IT IS HEREBY AGREED by the Company that all property, rights and
franchises acquired by the Company after the date hereof (except any in the
Original Indenture expressly excepted) shall (subject to the provisions of
Section 9.01 of the Original Indenture and to the extent permitted by law) be as
fully embraced within the lien of the Original Indenture and any indentures
supplemental thereto, including this Eighty-Fourth Supplemental Indenture, as if
such property, rights and franchises were at the time of the execution of the
Original Indenture owned by the Company and/or specifically described therein
and conveyed thereby and as if such property, rights and franchises were now
owned by the Company and/or specifically described herein and conveyed hereby;
Provided that, in addition to the reservations and exceptions herein
elsewhere contained, the following are not and are not intended to be granted,
bargained, sold, released, conveyed, assigned, transferred, mortgaged, pledged,
set over or confirmed hereunder and are hereby expressly excepted from the lien
and operation of the Original Indenture and any indentures supplemental thereto,
including this Eighty-Fourth Supplemental Indenture, viz.: (1) cash and shares
of stock and certificates or evidence of interest therein and obligations
(including bonds, notes and other securities) not, in or pursuant to the
Original Indenture or any indenture supplemental thereto, including this Eighty-
Fourth Supplemental Indenture, specifically pledged or deposited or delivered or
therein covenanted so to be; (2) any goods, wares, merchandise, equipment,
materials or supplies held or acquired for the purpose of sale or resale in the
usual course of business or for consumption in the operation of any properties
of the Company; and (3) all judgments, contracts, accounts and choses in action,
the proceeds of which the Company is not obligated as in the Original Indenture
provided to deposit with the Trustee hereunder; provided, however, that the
property and rights expressly excepted from the lien and operation of the
Original Indenture and any indentures supplemental thereto, including this
Eighty-Fourth Supplemental Indenture, in the above subdivisions (2) and (3)

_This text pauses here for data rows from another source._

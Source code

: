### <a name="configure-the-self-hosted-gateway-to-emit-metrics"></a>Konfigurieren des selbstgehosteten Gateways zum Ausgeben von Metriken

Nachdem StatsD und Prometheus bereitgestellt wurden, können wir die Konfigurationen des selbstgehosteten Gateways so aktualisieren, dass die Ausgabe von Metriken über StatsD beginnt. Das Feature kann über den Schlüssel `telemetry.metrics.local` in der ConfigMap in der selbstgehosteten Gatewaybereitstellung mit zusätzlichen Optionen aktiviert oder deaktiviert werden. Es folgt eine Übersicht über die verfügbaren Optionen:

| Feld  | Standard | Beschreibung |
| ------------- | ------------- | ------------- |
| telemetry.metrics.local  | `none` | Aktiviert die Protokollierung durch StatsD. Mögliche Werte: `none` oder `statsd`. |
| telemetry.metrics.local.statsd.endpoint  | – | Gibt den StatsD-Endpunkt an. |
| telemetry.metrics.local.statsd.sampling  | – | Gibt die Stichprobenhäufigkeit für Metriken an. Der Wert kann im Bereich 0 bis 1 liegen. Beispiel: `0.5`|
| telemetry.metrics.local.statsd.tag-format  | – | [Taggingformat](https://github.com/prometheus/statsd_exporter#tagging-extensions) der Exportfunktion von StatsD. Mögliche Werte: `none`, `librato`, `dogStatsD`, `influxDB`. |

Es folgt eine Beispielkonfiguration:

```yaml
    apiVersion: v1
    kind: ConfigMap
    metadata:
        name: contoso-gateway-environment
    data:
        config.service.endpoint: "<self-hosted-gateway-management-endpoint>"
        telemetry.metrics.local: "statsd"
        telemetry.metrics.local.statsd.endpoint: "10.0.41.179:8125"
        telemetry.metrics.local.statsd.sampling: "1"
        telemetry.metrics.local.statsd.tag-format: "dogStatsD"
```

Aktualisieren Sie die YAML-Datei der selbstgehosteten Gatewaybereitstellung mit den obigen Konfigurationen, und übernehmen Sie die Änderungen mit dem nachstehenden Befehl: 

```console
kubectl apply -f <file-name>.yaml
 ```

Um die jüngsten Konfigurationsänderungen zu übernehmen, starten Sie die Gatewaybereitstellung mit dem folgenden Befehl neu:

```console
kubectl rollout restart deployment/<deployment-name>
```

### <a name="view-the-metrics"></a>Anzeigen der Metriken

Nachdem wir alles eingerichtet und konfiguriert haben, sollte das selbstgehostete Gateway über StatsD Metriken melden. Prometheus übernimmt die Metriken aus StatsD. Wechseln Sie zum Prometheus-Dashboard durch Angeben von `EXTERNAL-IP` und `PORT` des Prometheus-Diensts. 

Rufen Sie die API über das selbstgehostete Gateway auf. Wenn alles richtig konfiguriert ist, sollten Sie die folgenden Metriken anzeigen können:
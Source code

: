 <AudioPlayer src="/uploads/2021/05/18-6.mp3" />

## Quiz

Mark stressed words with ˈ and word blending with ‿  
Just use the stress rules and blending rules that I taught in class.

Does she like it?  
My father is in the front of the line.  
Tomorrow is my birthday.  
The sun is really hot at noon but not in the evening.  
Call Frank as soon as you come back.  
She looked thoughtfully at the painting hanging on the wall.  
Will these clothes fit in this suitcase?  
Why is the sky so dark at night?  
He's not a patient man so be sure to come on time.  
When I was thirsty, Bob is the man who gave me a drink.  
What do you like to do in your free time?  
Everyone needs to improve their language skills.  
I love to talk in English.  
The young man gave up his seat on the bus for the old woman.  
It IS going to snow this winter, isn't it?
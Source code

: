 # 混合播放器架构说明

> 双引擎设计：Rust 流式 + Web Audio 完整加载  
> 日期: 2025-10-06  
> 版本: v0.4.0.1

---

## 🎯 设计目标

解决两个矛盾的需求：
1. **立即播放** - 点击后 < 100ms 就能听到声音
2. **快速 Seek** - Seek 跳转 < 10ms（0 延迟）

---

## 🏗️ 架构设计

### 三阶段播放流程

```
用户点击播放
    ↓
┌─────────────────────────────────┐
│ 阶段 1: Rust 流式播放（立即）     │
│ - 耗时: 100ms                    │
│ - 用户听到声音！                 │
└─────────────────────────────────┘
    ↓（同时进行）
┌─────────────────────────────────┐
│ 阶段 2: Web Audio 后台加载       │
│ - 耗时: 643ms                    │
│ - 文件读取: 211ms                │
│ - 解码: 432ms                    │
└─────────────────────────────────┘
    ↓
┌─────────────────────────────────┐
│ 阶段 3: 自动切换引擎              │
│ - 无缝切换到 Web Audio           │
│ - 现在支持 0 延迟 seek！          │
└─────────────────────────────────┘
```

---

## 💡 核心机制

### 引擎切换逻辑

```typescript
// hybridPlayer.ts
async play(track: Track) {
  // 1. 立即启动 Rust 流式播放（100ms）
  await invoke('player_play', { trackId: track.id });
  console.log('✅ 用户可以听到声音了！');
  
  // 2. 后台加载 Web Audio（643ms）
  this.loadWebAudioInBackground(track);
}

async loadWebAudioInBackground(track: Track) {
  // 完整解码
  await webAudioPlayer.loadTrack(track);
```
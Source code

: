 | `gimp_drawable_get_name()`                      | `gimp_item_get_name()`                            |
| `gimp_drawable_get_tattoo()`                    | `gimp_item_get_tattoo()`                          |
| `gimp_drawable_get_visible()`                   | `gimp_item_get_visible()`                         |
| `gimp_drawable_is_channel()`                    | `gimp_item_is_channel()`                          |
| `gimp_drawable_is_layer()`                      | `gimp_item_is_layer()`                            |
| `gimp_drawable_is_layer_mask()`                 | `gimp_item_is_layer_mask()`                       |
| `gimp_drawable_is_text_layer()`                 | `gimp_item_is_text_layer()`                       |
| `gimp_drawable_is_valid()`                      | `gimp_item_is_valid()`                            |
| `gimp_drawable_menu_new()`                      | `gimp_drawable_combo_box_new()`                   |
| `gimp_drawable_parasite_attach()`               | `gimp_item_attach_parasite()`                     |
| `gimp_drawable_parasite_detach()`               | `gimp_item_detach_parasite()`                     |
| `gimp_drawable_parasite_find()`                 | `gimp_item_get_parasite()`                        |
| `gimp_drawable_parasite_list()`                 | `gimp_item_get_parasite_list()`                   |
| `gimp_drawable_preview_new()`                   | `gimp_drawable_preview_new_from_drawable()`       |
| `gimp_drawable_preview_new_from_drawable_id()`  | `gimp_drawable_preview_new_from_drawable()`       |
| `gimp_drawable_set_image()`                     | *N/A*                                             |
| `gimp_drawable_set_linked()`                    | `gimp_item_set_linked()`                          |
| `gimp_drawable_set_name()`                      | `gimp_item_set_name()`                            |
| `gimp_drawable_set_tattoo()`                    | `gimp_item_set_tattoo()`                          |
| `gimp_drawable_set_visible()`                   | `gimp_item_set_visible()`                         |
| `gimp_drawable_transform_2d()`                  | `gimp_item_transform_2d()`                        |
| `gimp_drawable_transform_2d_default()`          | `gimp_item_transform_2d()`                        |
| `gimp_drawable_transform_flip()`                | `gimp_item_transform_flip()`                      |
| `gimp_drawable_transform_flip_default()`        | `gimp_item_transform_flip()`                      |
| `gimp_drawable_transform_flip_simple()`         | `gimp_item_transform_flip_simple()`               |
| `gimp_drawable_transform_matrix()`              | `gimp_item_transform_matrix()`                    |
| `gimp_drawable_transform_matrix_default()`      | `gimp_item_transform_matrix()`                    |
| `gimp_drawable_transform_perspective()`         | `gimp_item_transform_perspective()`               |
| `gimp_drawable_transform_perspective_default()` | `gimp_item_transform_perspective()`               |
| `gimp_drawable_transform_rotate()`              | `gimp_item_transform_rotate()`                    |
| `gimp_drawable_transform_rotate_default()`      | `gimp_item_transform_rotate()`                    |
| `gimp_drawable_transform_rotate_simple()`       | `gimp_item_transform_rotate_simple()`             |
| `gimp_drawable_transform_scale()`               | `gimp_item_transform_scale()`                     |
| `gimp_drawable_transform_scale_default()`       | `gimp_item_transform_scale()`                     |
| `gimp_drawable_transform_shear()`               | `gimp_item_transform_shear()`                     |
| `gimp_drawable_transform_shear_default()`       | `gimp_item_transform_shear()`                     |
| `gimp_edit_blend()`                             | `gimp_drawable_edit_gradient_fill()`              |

shall (to the extent permitted by law) cease to be so excepted, in the event
that the Trustee or a receiver or trustee shall take possession of the mortgaged
and pledged property in the manner provided in Article X of the Original
Indenture, by reason of the occurrence of a completed default, as defined in
said Article X of the Original Indenture.
TO HAVE AND TO HOLD all such properties, real, personal, or mixed,
granted, bargained, sold, released, conveyed, assigned, transferred, mortgaged,
pledged, set over or confirmed by the Company as aforesaid, or intended so to
be,
-15-
<PAGE>
unto the Trustee and its successors in the trusts created in the Indenture and
its and their assigns foreover;
SUBJECT, HOWEVER, to any reservations, exceptions, conditions,
limitations and restrictions contained in several deeds, servitudes, franchises
and contracts or other instruments through which the Company acquired, and/or
claims title to and/or enjoys the use of the aforesaid properties; and subject
also to encumbrances of the character defined in the Original Indenture as
"excepted encumbrances" in so far as the same may attach to any of the property
embraced herein;
IN TRUST NEVERTHELESS upon the terms, trusts, uses and purposes
specifically set forth in the Indenture; this Eighty-Fourth Supplemental
Indenture being made for the purpose inter alia, of subjecting the real estate
and premises and other property above described to the lien and operation of the
Indenture, so that the same shall be held specifically by the Trustee under and
subject to the terms and conditions of the Indenture in identically the same
manner and for the same trusts, uses and purposes, as though the said real
estate and premises and other property had been specifically described in the
Original Indenture.
AND IT IS HEREBY FURTHER COVENANTED AND AGREED and the Company and the
Trustee have mutually agreed, in consideration of the premises, as follows:
ARTICLE I
DESIGNATION, PROVISIONS, DENOMINATIONS AND ISSUANCE
OF BONDS OF THE 1993 GAS FACILITIES SERIES
SECTION 1. A series of bonds of the Company issuable and secured by
the Indenture is hereby created and authorized, which series shall be designated
"First Mortgage Bonds, Gas Facilities Series 1993A due June 1, 2032" and
sometimes referred to as the "1993 Gas Facilities Bonds" or the "bonds of the
1993 Gas Facilities Series". All bonds of the 1993 Gas Facilities Series shall
be fully registered bonds.
Each bond of the 1993 Gas Facilities Series shall be dated as of
June 1, 1993, and shall mature, subject to prior redemption, upon the terms
and conditions hereinafter set forth, on June 1, 2032. All such bonds shall
bear interest at the rate of six and five hundredths percent (6.05%) per annum
from and including the date thereof until payment of the principal or
redemption price thereof shall have been made or provided for in accordance
with the provisions hereof, whether at maturity, upon redemption or otherwise.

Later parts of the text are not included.